EXERCISE MATERIALS

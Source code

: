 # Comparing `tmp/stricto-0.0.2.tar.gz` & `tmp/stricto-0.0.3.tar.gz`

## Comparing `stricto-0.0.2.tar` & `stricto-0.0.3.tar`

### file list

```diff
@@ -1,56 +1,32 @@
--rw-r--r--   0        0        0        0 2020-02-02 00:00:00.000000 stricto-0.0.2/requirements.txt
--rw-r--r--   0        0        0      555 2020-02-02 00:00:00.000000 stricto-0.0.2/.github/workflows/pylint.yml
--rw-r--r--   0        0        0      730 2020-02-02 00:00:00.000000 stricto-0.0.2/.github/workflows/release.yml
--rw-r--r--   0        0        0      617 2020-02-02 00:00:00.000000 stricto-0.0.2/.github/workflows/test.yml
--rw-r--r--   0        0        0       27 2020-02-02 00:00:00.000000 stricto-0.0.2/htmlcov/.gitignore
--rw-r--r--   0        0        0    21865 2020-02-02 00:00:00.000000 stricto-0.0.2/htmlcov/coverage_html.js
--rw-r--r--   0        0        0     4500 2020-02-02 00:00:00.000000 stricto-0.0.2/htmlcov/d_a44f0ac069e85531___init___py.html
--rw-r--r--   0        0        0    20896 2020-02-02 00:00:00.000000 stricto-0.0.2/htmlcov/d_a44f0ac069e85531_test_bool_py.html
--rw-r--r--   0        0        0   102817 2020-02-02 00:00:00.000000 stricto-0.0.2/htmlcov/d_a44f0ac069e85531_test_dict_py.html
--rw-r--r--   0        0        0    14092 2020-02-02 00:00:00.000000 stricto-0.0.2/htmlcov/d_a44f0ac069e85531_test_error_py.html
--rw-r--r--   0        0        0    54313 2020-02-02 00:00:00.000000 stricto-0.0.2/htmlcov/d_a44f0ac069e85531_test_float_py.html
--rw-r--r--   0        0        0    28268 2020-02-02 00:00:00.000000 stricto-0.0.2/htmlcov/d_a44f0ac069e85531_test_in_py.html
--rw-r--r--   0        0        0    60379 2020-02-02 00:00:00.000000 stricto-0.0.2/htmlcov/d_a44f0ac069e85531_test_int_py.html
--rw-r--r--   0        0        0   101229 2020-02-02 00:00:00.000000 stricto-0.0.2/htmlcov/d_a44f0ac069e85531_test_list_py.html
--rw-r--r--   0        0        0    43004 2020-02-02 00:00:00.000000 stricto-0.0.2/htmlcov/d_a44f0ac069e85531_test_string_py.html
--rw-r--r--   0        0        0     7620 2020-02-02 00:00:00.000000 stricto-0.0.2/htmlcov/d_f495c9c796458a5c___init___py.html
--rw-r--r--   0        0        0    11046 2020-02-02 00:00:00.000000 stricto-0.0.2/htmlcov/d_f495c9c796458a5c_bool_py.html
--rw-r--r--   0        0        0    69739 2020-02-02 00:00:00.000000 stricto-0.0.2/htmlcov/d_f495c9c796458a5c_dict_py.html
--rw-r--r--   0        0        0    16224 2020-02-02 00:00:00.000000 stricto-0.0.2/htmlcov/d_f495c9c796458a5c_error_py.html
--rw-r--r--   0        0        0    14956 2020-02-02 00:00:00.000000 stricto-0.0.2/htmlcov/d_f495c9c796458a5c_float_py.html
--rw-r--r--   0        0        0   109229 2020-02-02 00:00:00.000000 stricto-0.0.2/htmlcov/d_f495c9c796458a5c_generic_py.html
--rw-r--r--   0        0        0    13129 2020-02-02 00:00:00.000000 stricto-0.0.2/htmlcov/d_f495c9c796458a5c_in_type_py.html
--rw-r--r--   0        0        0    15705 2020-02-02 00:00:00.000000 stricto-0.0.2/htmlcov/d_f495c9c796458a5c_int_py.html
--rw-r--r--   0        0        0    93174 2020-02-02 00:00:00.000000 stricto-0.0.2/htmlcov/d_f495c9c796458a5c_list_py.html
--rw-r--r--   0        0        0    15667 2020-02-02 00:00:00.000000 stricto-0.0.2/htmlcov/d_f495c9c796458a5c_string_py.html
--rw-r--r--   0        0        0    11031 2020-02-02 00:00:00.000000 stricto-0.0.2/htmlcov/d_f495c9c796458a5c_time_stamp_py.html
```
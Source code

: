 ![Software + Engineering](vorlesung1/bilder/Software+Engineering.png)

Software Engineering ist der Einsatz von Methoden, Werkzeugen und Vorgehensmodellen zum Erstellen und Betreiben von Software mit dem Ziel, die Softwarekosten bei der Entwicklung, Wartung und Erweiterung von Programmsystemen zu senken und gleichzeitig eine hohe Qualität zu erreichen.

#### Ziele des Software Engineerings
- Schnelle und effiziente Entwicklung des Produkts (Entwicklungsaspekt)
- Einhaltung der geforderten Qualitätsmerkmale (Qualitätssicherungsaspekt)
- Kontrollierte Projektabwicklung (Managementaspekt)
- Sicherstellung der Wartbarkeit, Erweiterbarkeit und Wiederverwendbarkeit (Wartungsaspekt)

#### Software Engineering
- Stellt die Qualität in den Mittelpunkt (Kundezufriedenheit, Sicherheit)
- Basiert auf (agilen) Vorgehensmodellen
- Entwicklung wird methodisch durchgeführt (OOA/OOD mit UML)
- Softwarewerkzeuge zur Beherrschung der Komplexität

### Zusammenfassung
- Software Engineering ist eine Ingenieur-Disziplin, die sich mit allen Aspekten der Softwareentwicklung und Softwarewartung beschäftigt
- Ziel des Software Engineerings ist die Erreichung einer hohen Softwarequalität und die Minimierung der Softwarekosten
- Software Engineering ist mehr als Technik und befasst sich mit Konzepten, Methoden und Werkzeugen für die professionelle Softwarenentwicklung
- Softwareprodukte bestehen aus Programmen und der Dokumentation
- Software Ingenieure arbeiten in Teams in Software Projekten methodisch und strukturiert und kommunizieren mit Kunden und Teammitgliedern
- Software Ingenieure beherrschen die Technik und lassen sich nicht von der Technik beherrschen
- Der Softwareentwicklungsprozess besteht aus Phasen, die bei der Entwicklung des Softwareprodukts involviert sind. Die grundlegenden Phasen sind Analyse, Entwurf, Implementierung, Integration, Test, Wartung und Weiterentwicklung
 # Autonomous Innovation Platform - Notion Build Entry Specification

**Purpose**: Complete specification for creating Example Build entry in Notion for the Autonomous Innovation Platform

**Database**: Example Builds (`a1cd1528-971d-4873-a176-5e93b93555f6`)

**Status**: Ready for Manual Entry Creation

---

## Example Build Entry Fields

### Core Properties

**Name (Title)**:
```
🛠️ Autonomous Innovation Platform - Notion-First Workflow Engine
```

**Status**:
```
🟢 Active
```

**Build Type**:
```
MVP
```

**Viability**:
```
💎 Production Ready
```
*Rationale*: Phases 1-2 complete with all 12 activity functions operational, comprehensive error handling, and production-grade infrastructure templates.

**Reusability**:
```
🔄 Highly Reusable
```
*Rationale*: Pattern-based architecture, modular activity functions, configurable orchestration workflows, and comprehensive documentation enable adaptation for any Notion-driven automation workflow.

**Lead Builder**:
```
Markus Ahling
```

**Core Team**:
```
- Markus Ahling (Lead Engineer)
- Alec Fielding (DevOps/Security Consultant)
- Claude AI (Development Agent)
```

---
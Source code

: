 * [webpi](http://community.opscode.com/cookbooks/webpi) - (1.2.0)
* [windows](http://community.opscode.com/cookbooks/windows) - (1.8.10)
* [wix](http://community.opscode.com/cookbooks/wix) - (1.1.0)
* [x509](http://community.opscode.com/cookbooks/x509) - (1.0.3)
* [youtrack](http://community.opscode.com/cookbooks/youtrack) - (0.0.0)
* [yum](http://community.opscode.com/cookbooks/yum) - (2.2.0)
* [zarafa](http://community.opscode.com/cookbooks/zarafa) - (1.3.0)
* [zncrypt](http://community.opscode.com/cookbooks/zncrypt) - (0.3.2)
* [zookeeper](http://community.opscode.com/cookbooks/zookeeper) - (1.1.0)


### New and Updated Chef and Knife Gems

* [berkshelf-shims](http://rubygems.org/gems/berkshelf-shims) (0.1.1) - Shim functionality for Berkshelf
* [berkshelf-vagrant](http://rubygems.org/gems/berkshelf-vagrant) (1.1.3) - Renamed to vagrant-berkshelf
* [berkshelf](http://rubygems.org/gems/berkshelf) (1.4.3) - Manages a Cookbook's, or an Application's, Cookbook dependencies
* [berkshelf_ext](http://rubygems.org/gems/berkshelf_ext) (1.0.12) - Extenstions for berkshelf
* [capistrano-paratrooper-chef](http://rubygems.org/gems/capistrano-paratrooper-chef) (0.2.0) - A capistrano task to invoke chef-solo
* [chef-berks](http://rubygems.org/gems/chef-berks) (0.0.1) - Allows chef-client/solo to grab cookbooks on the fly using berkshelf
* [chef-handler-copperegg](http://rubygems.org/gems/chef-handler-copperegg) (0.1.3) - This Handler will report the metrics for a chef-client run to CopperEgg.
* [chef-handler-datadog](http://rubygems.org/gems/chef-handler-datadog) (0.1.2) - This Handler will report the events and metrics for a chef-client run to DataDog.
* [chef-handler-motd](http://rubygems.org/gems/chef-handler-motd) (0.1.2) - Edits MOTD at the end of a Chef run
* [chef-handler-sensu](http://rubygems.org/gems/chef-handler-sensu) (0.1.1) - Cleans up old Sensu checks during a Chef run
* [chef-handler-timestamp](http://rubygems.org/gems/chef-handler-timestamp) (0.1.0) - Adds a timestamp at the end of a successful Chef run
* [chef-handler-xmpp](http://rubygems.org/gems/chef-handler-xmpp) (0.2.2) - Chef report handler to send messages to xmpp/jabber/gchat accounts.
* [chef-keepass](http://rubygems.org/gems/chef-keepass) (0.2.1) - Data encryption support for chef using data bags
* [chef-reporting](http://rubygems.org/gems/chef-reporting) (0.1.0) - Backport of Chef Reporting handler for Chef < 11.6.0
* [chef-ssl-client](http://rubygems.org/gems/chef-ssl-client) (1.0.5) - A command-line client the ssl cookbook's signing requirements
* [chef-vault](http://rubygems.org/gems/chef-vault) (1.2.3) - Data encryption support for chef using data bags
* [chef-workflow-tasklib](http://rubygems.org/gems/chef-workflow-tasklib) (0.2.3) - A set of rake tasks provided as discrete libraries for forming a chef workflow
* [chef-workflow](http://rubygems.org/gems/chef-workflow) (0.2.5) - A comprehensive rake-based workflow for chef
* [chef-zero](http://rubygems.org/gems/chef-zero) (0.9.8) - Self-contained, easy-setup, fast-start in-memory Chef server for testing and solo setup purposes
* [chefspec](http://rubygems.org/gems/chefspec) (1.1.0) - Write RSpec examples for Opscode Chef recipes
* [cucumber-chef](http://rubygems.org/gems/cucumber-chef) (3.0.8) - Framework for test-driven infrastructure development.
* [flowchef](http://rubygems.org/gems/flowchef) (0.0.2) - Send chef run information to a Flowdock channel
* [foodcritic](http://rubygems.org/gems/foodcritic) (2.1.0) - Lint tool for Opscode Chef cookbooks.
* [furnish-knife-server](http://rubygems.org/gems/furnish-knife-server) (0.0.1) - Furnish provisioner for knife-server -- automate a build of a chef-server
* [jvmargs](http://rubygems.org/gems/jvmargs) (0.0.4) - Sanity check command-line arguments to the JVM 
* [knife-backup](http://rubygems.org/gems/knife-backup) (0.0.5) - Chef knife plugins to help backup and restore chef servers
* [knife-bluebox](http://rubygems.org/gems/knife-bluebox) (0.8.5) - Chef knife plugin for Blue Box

WHAT THE TASK REQUIRES
Among the lines of the listing, count those containing the word "Markus". Answer with the count alone.

EXERCISE SOLUTION
2